◆ **What needs to be done**
The records below should be copied in full, exactly as shown.

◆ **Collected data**

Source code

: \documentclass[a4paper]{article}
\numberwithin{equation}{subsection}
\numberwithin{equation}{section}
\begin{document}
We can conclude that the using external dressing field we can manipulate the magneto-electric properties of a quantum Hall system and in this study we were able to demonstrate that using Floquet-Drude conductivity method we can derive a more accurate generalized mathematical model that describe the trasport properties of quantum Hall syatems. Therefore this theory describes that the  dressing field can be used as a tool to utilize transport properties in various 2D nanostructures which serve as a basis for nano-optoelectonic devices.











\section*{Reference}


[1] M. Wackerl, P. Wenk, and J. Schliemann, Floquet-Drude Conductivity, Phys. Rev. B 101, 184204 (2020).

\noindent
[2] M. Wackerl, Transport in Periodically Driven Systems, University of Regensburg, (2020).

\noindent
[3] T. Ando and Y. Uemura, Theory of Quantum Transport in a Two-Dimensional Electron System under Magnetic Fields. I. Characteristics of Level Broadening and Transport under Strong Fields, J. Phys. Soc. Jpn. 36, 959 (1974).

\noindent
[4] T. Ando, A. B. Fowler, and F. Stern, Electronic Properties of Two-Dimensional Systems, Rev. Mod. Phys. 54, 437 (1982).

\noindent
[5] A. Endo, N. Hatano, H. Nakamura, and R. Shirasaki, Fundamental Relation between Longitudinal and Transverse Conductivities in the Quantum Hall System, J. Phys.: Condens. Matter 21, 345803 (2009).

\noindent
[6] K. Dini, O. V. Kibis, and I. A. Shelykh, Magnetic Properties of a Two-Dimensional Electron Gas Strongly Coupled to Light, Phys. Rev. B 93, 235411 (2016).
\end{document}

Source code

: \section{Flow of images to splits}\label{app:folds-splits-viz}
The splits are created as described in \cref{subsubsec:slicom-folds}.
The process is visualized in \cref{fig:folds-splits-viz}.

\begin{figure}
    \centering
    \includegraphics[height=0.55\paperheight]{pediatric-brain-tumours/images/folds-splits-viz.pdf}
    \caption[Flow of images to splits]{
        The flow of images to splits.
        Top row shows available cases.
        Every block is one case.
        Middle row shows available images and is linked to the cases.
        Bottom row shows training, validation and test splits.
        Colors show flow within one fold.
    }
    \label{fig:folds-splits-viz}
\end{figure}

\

◆ **Reply to the task**
Source code

: \documentclass[a4paper]{article}
\numberwithin{equation}{subsection}
\numberwithin{equation}{section}
\begin{document}
We can conclude that the using external dressing field we can manipulate the magneto-electric properties of a quantum Hall system and in this study we were able to demonstrate that using Floquet-Drude conductivity method we can derive a more accurate generalized mathematical model that describe the trasport properties of quantum Hall syatems. Therefore this theory describes that the  dressing field can be used as a tool to utilize transport properties in various 2D nanostructures which serve as a basis for nano-optoelectonic devices.











\section*{Reference}


[1] M. Wackerl, P. Wenk, and J. Schliemann, Floquet-Drude Conductivity, Phys. Rev. B 101, 184204 (2020).

\noindent
[2] M. Wackerl, Transport in Periodically Driven Systems, University of Regensburg, (2020).

\noindent
[3] T. Ando and Y. Uemura, Theory of Quantum Transport in a Two-Dimensional Electron System under Magnetic Fields. I. Characteristics of Level Broadening and Transport under Strong Fields, J. Phys. Soc. Jpn. 36, 959 (1974).

\noindent
[4] T. Ando, A. B. Fowler, and F. Stern, Electronic Properties of Two-Dimensional Systems, Rev. Mod. Phys. 54, 437 (1982).

\noindent
[5] A. Endo, N. Hatano, H. Nakamura, and R. Shirasaki, Fundamental Relation between Longitudinal and Transverse Conductivities in the Quantum Hall System, J. Phys.: Condens. Matter 21, 345803 (2009).

\noindent
[6] K. Dini, O. V. Kibis, and I. A. Shelykh, Magnetic Properties of a Two-Dimensional Electron Gas Strongly Coupled to Light, Phys. Rev. B 93, 235411 (2016).
\end{document}

Source code

: \section{Flow of images to splits}\label{app:folds-splits-viz}
The splits are created as described in \cref{subsubsec:slicom-folds}.
The process is visualized in \cref{fig:folds-splits-viz}.

\begin{figure}
    \centering
    \includegraphics[height=0.55\paperheight]{pediatric-brain-tumours/images/folds-splits-viz.pdf}
    \caption[Flow of images to splits]{
        The flow of images to splits.
        Top row shows available cases.
        Every block is one case.
        Middle row shows available images and is linked to the cases.
        Bottom row shows training, validation and test splits.
        Colors show flow within one fold.
    }
    \label{fig:folds-splits-viz}
\end{figure}

\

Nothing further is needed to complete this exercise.